İyilik ve kötülük miras değil, tercihti, insan kendi nefsi ile diğer şeyler için nasıl mücadele ediyorsa, kanından olanlara karşı da mücadele edebilirdi. Hayatı boyu iyi tarafı her yorgun ve zayıf düştüğünde atağa kalkacak olsa da yine de tercih insanındı. Canberk cinnet anlarında insanların yaptıkları kötülüklerin böyle olduğuna inanıyordu. Etrafı tarafından çok iyi insan olarak bilinip, cinnet anında ailesini katletmiş pek çok insan vardı. Bu insanlar kötü genetik miraslarını yüksek baskı ve kaygı içinde ne yazık ki kontrol edemiyorlardı belki de. Canberk’te öfkesine yenik düşüp annesine benzemekten korkmuştu hayatı boyu, korktukça daha benzemişti belki de. Korku da insandaki olumsuz duyguları besleyen bir motivasyondu. Korku yüzünden yapılan kötülükler de azımsanmayacak kadar çoktu yeryüzünde.

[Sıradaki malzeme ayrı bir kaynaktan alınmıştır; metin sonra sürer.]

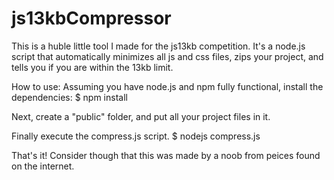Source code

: js13kbCompressor
================
This is a huble little tool I made for the js13kb competition. It's a node.js script that automatically minimizes all js and css files, zips your project, and tells you if you are within the 13kb limit.

How to use:
Assuming you have node.js and npm fully functional, install the dependencies:
$ npm install

Next, create a "public" folder, and put all your project files in it.

Finally execute the compress.js script.
$ nodejs compress.js

That's it!
Consider though that this was made by a noob from peices found on the internet.
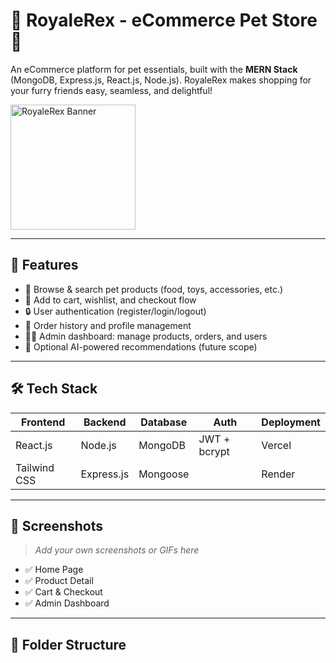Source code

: 

# 🐾 RoyaleRex - eCommerce Pet Store 🛒

An  eCommerce platform for pet essentials, built with the **MERN Stack** (MongoDB, Express.js, React.js, Node.js).
RoyaleRex makes shopping for your furry friends easy, seamless, and delightful!

<img src="https://pet-store-d7dr.vercel.app/assets/logo-WbDdCb1l.png" alt="RoyaleRex Banner" width="200" />


---

## 🚀 Features

- 🐶 Browse & search pet products (food, toys, accessories, etc.)
- 🛒 Add to cart, wishlist, and checkout flow
- 🔒 User authentication (register/login/logout)
- 🧾 Order history and profile management
- 🧑‍💻 Admin dashboard: manage products, orders, and users
- 🧠 Optional AI-powered recommendations (future scope)

---

## 🛠️ Tech Stack

| Frontend      | Backend         | Database   | Auth         | Deployment       |
|---------------|-----------------|------------|--------------|------------------|
| React.js      | Node.js         | MongoDB    | JWT + bcrypt | Vercel  |
| Tailwind CSS  | Express.js      | Mongoose   |              | Render  |

---

## 📸 Screenshots

> _Add your own screenshots or GIFs here_

- ✅ Home Page
- ✅ Product Detail
- ✅ Cart & Checkout
- ✅ Admin Dashboard

---

## 📂 Folder Structure
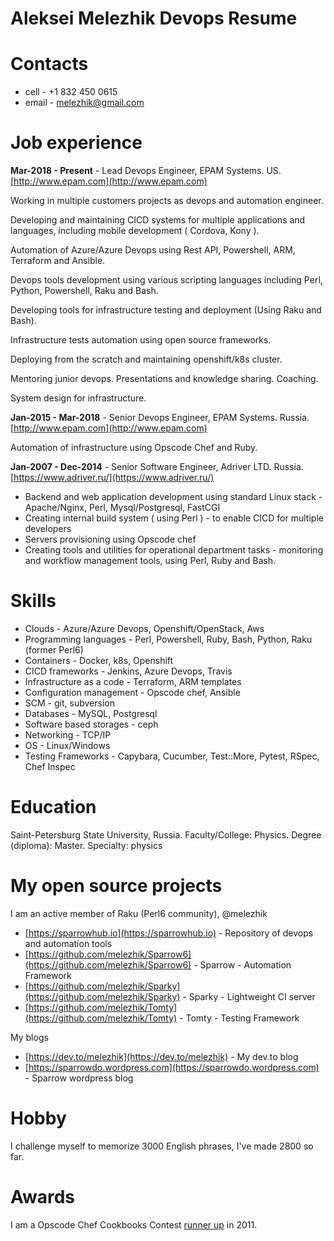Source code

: # Aleksei Melezhik Devops Resume

# Contacts

* cell - +1 832 450 0615
* email - melezhik@gmail.com

# Job experience

**Mar-2018 - Present** - Lead Devops Engineer, EPAM Systems. US. [http://www.epam.com](http://www.epam.com)

Working in multiple customers projects as devops and automation engineer.

Developing and maintaining CICD systems for multiple applications and languages, including mobile development ( Cordova, Kony ).

Automation of Azure/Azure Devops using Rest API, Powershell, ARM, Terraform and Ansible.

Devops tools development using various scripting languages including Perl, Python, Powershell, Raku and Bash.

Developing tools for infrastructure testing and deployment (Using Raku and Bash).

Infrastructure tests automation using open source frameworks.

Deploying from the scratch and maintaining openshift/k8s cluster. 

Mentoring junior devops. Presentations and knowledge sharing. Coaching.

System design for infrastructure.

**Jan-2015 - Mar-2018** - Senior Devops Engineer, EPAM Systems. Russia. [http://www.epam.com](http://www.epam.com)

Automation of infrastructure using Opscode Chef and Ruby.

**Jan-2007 - Dec-2014** - Senior Software Engineer, Adriver LTD. Russia. [https://www.adriver.ru/](https://www.adriver.ru/)

* Backend and web application development using standard Linux stack - Apache/Nginx, Perl, Mysql/Postgresql, FastCGI
* Creating internal build system ( using Perl ) - to enable CICD for multiple developers
* Servers provisioning using Opscode chef
* Creating tools and utilities for operational department tasks - monitoring and workflow management tools, using Perl, Ruby and Bash.

# Skills

* Clouds - Azure/Azure Devops, Openshift/OpenStack,  Aws
* Programming languages - Perl, Powershell, Ruby, Bash, Python, Raku (former Perl6)
* Containers - Docker, k8s, Openshift
* CICD frameworks - Jenkins, Azure Devops, Travis
* Infrastructure as a code - Terraform, ARM templates
* Configuration management - Opscode chef, Ansible
* SCM - git, subversion
* Databases - MySQL, Postgresql
* Software based storages - ceph
* Networking - TCP/IP
* OS - Linux/Windows
* Testing Frameworks - Capybara, Cucumber, Test::More, Pytest, RSpec, Chef Inspec

# Education

Saint-Petersburg State University, Russia. Faculty/College: Physics. Degree (diploma): Master. Specialty: physics

# My open source projects

I am an active member of Raku (Perl6 community), @melezhik

* [https://sparrowhub.io](https://sparrowhub.io) - Repository of devops and automation tools
* [https://github.com/melezhik/Sparrow6](https://github.com/melezhik/Sparrow6) - Sparrow - Automation Framework
* [https://github.com/melezhik/Sparky](https://github.com/melezhik/Sparky) - Sparky - Lightweight CI server
* [https://github.com/melezhik/Tomty](https://github.com/melezhik/Tomty) - Tomty - Testing Framework

My blogs

* [https://dev.to/melezhik](https://dev.to/melezhik) - My dev.to blog
* [https://sparrowdo.wordpress.com](https://sparrowdo.wordpress.com) - Sparrow wordpress blog

# Hobby

I challenge myself to memorize 3000 English phrases, I've made 2800 so far.

# Awards

I am a Opscode Chef Cookbooks Contest [runner up](https://blog.chef.io/the-cookbook-contest-is-over-and-the-winners-are/) in 2011.

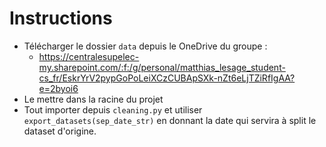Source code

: # Instructions

- Télécharger le dossier `data` depuis le OneDrive du groupe :
  - https://centralesupelec-my.sharepoint.com/:f:/g/personal/matthias_lesage_student-cs_fr/EskrYrV2pypGoPoLeiXCzCUBApSXk-nZt6eLjTZiRfIgAA?e=2byoi6
- Le mettre dans la racine du projet
- Tout importer depuis `cleaning.py` et utiliser `export_datasets(sep_date_str)` en donnant la date qui servira à split le dataset d'origine.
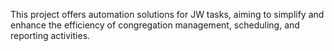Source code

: This project offers automation solutions for JW tasks, aiming to simplify and enhance the efficiency of congregation management, scheduling, and reporting activities.
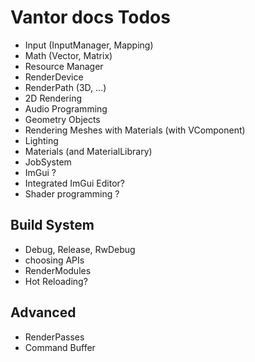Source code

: # Vantor docs Todos

 - Input (InputManager, Mapping)
 - Math (Vector, Matrix)
 - Resource Manager
 - RenderDevice
 - RenderPath (3D, ...)
 - 2D Rendering
 - Audio Programming
 - Geometry Objects
 - Rendering Meshes with Materials (with VComponent)
 - Lighting
 - Materials (and MaterialLibrary)
 - JobSystem
 - ImGui ?
 - Integrated ImGui Editor?
 - Shader programming ?

## Build System
 - Debug, Release, RwDebug
 - choosing APIs
 - RenderModules
 - Hot Reloading?

## Advanced
 - RenderPasses
 - Command Buffer

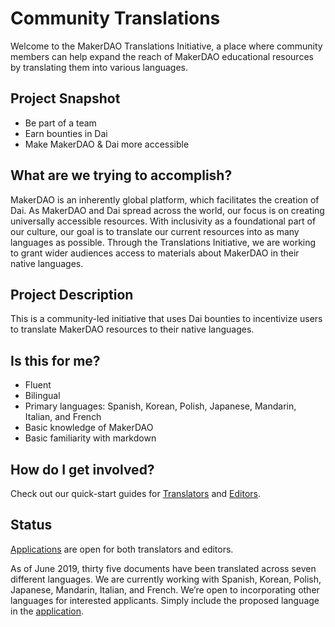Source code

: # Community Translations

Welcome to the MakerDAO Translations Initiative, a place where community members can help expand the reach of MakerDAO educational resources by translating them into various languages.

## Project Snapshot

* Be part of a team
* Earn bounties in Dai
* Make MakerDAO & Dai more accessible

## What are we trying to accomplish?

MakerDAO is an inherently global platform, which facilitates the creation of Dai. As MakerDAO and Dai spread across the world, our focus is on creating universally accessible resources. With inclusivity as a foundational part of our culture, our goal is to translate our current resources into as many languages as possible. Through the Translations Initiative, we are working to grant wider audiences access to materials about MakerDAO in their native languages.

## Project Description

This is a community-led initiative that uses Dai bounties to incentivize users to translate MakerDAO resources to their native languages.

## Is this for me?

* Fluent
* Bilingual
* Primary languages: Spanish, Korean, Polish, Japanese, Mandarin, Italian, and French
* Basic knowledge of MakerDAO
* Basic familiarity with markdown

## How do I get involved?

Check out our quick-start guides for [Translators](translators-quick-start-guide.md) and [Editors](editor-quick-start-guide.md).

## Status

[Applications](https://airtable.com/shr415iT3e8S8nuzS) are open for both translators and editors.

As of June 2019, thirty five documents have been translated across seven different languages. We are currently working with Spanish, Korean, Polish, Japanese, Mandarin, Italian, and French. We’re open to incorporating other languages for interested applicants. Simply include the proposed language in the [application](https://airtable.com/shr415iT3e8S8nuzS).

Korku kültürünün yaygınlaştığı dünyada insanların ait oldukları toplumda bazı şeylerden korkması istenen ve beklenen bir durumdur. Bu onları kontrol etmek için gereklidir. Böylece birey, yaşamının ilk yıllarından itibaren nelerden korkması gerektiğini öğrenmeye başlar. Bu öğrenme, aile, okul, çevre ve eğitim sistemi ile zihnine işlenir. Sadece ait olduğu toplumda kaldığı sürece bu korkulardan korunabileceği pekiştirilir. Yani insanın korkularından kurtulmasını sağlayan toplumsallaşma yeni korkuların da kaynağı haline gelir ve bu kısır döngü kendini besler durur.
Canberk bir dönem gittiği piskoloğuyla bu genlerinden gelen veya kabul etmese de içinde beslediği korkularından gelen kötülüğü epeyce konuştuğu için bu konudaki görüşleri de okuma şansı bulmuştu. Aslında her insan davranışı bir şekilde tanımlanmış, biliniyor iken yine de kendi gerçeklerimizi ve aynı şeyler binlerce yıldır yaşayan insanlardan farklı olduğumuzu düşünmemiz tuhaf geliyordu ona.
Canberk’in çok fazla kendi içine dönmüş olması Hamiş teyzeyi rahatsız etti.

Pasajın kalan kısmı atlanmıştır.